Data extracted from a collection
■ ■ ■ ■
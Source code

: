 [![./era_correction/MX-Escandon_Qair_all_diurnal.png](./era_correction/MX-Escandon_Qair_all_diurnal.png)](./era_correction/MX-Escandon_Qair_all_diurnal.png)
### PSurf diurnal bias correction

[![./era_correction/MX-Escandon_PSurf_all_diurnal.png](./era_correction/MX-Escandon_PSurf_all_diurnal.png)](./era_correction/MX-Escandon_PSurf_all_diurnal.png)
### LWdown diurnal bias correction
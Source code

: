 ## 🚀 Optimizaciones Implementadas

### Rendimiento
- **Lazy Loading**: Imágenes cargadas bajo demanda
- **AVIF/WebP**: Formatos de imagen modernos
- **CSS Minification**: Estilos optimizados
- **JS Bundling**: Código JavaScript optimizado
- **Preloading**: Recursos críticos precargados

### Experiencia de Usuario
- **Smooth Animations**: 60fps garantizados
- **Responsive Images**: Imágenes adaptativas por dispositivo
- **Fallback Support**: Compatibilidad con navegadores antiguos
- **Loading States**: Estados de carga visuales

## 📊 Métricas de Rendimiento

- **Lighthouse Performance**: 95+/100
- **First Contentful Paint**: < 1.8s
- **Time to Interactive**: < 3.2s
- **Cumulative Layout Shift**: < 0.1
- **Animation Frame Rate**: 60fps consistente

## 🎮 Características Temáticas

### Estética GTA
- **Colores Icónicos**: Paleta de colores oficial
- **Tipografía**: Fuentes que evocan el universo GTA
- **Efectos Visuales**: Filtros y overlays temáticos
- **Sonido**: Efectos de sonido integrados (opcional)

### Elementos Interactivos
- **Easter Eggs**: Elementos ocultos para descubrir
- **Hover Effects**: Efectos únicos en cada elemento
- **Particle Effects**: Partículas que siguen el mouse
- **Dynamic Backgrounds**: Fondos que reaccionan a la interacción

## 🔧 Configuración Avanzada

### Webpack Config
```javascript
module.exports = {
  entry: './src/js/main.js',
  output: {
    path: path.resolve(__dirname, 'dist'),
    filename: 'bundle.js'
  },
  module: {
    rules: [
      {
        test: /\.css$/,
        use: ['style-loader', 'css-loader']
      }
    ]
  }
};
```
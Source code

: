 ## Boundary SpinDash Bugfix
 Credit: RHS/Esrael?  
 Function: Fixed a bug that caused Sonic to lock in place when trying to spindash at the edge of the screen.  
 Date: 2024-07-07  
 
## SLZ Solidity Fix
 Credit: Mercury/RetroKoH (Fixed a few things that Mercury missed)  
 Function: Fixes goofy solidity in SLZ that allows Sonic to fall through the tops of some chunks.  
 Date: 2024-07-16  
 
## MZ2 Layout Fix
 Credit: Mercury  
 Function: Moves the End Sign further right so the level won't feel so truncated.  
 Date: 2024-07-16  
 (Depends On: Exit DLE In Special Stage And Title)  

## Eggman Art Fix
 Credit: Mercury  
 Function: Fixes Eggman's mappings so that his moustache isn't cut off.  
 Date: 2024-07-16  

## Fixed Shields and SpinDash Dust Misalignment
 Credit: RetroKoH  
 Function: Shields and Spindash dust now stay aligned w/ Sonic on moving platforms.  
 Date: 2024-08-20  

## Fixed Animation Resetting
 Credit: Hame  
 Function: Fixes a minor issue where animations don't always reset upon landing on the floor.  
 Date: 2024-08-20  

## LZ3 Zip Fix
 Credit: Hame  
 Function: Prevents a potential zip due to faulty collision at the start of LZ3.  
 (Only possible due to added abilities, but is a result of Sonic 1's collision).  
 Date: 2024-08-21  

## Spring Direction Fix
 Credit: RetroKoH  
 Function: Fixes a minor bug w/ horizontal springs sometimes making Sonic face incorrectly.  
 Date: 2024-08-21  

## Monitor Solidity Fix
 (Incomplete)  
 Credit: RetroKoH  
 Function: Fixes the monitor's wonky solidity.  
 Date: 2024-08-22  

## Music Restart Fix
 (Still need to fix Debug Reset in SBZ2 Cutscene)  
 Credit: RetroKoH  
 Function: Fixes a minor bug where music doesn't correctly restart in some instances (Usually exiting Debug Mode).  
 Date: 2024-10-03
■ ■ ■ ■
Problem details
Reproduce the records above exactly, from the first line through the line containing "- **Lighthouse Performance**: 95+/100", and output nothing else.

Exercise result
Source code

: [![./era_correction/MX-Escandon_Qair_all_diurnal.png](./era_correction/MX-Escandon_Qair_all_diurnal.png)](./era_correction/MX-Escandon_Qair_all_diurnal.png)
### PSurf diurnal bias correction

[![./era_correction/MX-Escandon_PSurf_all_diurnal.png](./era_correction/MX-Escandon_PSurf_all_diurnal.png)](./era_correction/MX-Escandon_PSurf_all_diurnal.png)
### LWdown diurnal bias correction
Source code

: ## 🚀 Optimizaciones Implementadas

### Rendimiento
- **Lazy Loading**: Imágenes cargadas bajo demanda
- **AVIF/WebP**: Formatos de imagen modernos
- **CSS Minification**: Estilos optimizados
- **JS Bundling**: Código JavaScript optimizado
- **Preloading**: Recursos críticos precargados

### Experiencia de Usuario
- **Smooth Animations**: 60fps garantizados
- **Responsive Images**: Imágenes adaptativas por dispositivo
- **Fallback Support**: Compatibilidad con navegadores antiguos
- **Loading States**: Estados de carga visuales

## 📊 Métricas de Rendimiento

- **Lighthouse Performance**: 95+/100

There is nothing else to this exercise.